Activity: Each line of the data must be copied exactly.

*** Opening Data shown ***

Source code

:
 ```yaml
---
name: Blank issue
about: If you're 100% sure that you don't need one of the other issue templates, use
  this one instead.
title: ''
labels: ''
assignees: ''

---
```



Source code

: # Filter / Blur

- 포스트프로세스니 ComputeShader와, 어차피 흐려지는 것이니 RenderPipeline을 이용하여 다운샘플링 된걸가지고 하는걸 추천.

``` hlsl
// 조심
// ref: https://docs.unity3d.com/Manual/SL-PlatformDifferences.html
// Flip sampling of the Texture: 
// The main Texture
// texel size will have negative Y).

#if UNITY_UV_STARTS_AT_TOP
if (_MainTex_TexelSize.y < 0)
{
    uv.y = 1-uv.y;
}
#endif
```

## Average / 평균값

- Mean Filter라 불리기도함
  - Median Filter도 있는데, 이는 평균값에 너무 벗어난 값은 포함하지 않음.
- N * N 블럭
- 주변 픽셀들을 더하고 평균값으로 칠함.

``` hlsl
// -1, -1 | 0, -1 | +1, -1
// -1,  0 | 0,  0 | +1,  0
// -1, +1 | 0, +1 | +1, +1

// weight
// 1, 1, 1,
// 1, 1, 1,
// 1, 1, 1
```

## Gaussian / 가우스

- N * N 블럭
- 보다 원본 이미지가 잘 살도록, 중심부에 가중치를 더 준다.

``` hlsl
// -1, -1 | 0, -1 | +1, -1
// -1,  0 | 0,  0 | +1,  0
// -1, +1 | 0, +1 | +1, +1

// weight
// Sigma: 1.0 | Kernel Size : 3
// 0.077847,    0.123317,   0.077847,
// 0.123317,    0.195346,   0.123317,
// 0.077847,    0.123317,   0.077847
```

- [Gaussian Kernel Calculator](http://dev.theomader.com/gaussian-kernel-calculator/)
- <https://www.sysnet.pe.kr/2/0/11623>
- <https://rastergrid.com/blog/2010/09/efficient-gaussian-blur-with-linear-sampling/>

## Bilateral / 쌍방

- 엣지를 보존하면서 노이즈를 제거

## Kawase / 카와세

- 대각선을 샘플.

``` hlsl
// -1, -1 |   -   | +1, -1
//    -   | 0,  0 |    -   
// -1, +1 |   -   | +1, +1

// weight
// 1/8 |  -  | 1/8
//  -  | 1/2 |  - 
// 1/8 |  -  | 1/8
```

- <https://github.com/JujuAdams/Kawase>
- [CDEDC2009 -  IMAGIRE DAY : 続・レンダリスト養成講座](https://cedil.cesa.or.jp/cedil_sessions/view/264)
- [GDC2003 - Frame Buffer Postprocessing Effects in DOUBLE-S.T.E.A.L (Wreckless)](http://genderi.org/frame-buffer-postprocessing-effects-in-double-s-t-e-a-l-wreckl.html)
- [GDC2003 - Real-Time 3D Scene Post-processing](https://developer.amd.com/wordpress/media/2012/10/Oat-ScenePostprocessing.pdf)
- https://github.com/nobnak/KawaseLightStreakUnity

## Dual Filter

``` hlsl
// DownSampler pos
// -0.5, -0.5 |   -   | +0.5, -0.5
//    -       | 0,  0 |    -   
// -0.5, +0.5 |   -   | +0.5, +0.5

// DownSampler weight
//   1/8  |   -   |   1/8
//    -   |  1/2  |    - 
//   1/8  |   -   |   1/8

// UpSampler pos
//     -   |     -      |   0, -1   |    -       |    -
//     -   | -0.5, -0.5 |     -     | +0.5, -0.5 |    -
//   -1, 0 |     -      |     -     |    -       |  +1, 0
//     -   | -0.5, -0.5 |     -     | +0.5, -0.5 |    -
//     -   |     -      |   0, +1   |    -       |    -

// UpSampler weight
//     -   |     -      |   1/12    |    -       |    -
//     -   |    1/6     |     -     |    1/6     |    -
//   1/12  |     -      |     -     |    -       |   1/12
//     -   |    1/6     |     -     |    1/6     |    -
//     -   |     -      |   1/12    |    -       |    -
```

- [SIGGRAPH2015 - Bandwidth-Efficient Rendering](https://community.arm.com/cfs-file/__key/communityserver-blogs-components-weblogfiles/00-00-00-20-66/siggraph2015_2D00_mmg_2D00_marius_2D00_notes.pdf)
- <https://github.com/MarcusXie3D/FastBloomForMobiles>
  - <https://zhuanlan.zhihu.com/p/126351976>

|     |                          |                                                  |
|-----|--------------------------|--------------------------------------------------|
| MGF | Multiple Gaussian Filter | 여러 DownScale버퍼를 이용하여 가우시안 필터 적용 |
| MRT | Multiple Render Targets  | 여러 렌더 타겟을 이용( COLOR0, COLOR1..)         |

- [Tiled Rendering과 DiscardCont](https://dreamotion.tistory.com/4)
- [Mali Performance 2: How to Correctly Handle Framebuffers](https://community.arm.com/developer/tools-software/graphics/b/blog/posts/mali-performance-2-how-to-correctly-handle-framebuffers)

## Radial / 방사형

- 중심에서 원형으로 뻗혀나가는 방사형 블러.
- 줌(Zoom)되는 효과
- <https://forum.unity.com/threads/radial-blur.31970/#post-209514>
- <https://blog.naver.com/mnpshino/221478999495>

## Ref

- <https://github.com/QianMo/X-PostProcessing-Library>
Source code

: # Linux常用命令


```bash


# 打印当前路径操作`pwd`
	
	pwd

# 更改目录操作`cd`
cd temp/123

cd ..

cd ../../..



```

*** Closing Data shown ***

Solution:
Source code

:
 ```yaml
---
name: Blank issue
about: If you're 100% sure that you don't need one of the other issue templates, use
  this one instead.
title: ''
labels: ''
assignees: ''

---
```



Source code

: # Filter / Blur

- 포스트프로세스니 ComputeShader와, 어차피 흐려지는 것이니 RenderPipeline을 이용하여 다운샘플링 된걸가지고 하는걸 추천.

``` hlsl
// 조심
// ref: https://docs.unity3d.com/Manual/SL-PlatformDifferences.html
// Flip sampling of the Texture: 
// The main Texture
// texel size will have negative Y).

#if UNITY_UV_STARTS_AT_TOP
if (_MainTex_TexelSize.y < 0)
{
    uv.y = 1-uv.y;
}
#endif
```

## Average / 평균값

- Mean Filter라 불리기도함
  - Median Filter도 있는데, 이는 평균값에 너무 벗어난 값은 포함하지 않음.
- N * N 블럭
- 주변 픽셀들을 더하고 평균값으로 칠함.

``` hlsl
// -1, -1 | 0, -1 | +1, -1
// -1,  0 | 0,  0 | +1,  0
// -1, +1 | 0, +1 | +1, +1

// weight
// 1, 1, 1,
// 1, 1, 1,
// 1, 1, 1
```

## Gaussian / 가우스

- N * N 블럭
- 보다 원본 이미지가 잘 살도록, 중심부에 가중치를 더 준다.

``` hlsl
// -1, -1 | 0, -1 | +1, -1
// -1,  0 | 0,  0 | +1,  0
// -1, +1 | 0, +1 | +1, +1

// weight
// Sigma: 1.0 | Kernel Size : 3
// 0.077847,    0.123317,   0.077847,
// 0.123317,    0.195346,   0.123317,
// 0.077847,    0.123317,   0.077847
```

- [Gaussian Kernel Calculator](http://dev.theomader.com/gaussian-kernel-calculator/)
- <https://www.sysnet.pe.kr/2/0/11623>
- <https://rastergrid.com/blog/2010/09/efficient-gaussian-blur-with-linear-sampling/>

## Bilateral / 쌍방

- 엣지를 보존하면서 노이즈를 제거

## Kawase / 카와세

- 대각선을 샘플.

``` hlsl
// -1, -1 |   -   | +1, -1
//    -   | 0,  0 |    -   
// -1, +1 |   -   | +1, +1

// weight
// 1/8 |  -  | 1/8
//  -  | 1/2 |  - 
// 1/8 |  -  | 1/8
```

- <https://github.com/JujuAdams/Kawase>
- [CDEDC2009 -  IMAGIRE DAY : 続・レンダリスト養成講座](https://cedil.cesa.or.jp/cedil_sessions/view/264)
- [GDC2003 - Frame Buffer Postprocessing Effects in DOUBLE-S.T.E.A.L (Wreckless)](http://genderi.org/frame-buffer-postprocessing-effects-in-double-s-t-e-a-l-wreckl.html)
- [GDC2003 - Real-Time 3D Scene Post-processing](https://developer.amd.com/wordpress/media/2012/10/Oat-ScenePostprocessing.pdf)
- https://github.com/nobnak/KawaseLightStreakUnity

## Dual Filter

``` hlsl
// DownSampler pos
// -0.5, -0.5 |   -   | +0.5, -0.5
//    -       | 0,  0 |    -   
// -0.5, +0.5 |   -   | +0.5, +0.5

// DownSampler weight
//   1/8  |   -   |   1/8
//    -   |  1/2  |    - 
//   1/8  |   -   |   1/8

// UpSampler pos
//     -   |     -      |   0, -1   |    -       |    -
//     -   | -0.5, -0.5 |     -     | +0.5, -0.5 |    -
//   -1, 0 |     -      |     -     |    -       |  +1, 0
//     -   | -0.5, -0.5 |     -     | +0.5, -0.5 |    -
//     -   |     -      |   0, +1   |    -       |    -

// UpSampler weight
//     -   |     -      |   1/12    |    -       |    -
//     -   |    1/6     |     -     |    1/6     |    -
//   1/12  |     -      |     -     |    -       |   1/12
//     -   |    1/6     |     -     |    1/6     |    -
//     -   |     -      |   1/12    |    -       |    -
```

- [SIGGRAPH2015 - Bandwidth-Efficient Rendering](https://community.arm.com/cfs-file/__key/communityserver-blogs-components-weblogfiles/00-00-00-20-66/siggraph2015_2D00_mmg_2D00_marius_2D00_notes.pdf)
- <https://github.com/MarcusXie3D/FastBloomForMobiles>
  - <https://zhuanlan.zhihu.com/p/126351976>

|     |                          |                                                  |
|-----|--------------------------|--------------------------------------------------|
| MGF | Multiple Gaussian Filter | 여러 DownScale버퍼를 이용하여 가우시안 필터 적용 |
| MRT | Multiple Render Targets  | 여러 렌더 타겟을 이용( COLOR0, COLOR1..)         |

- [Tiled Rendering과 DiscardCont](https://dreamotion.tistory.com/4)
- [Mali Performance 2: How to Correctly Handle Framebuffers](https://community.arm.com/developer/tools-software/graphics/b/blog/posts/mali-performance-2-how-to-correctly-handle-framebuffers)

## Radial / 방사형

- 중심에서 원형으로 뻗혀나가는 방사형 블러.
- 줌(Zoom)되는 효과
- <https://forum.unity.com/threads/radial-blur.31970/#post-209514>
- <https://blog.naver.com/mnpshino/221478999495>

## Ref

- <https://github.com/QianMo/X-PostProcessing-Library>
Source code

: # Linux常用命令


```bash


# 打印当前路径操作`pwd`
	
	pwd

# 更改目录操作`cd`
cd temp/123

cd ..

cd ../../..



```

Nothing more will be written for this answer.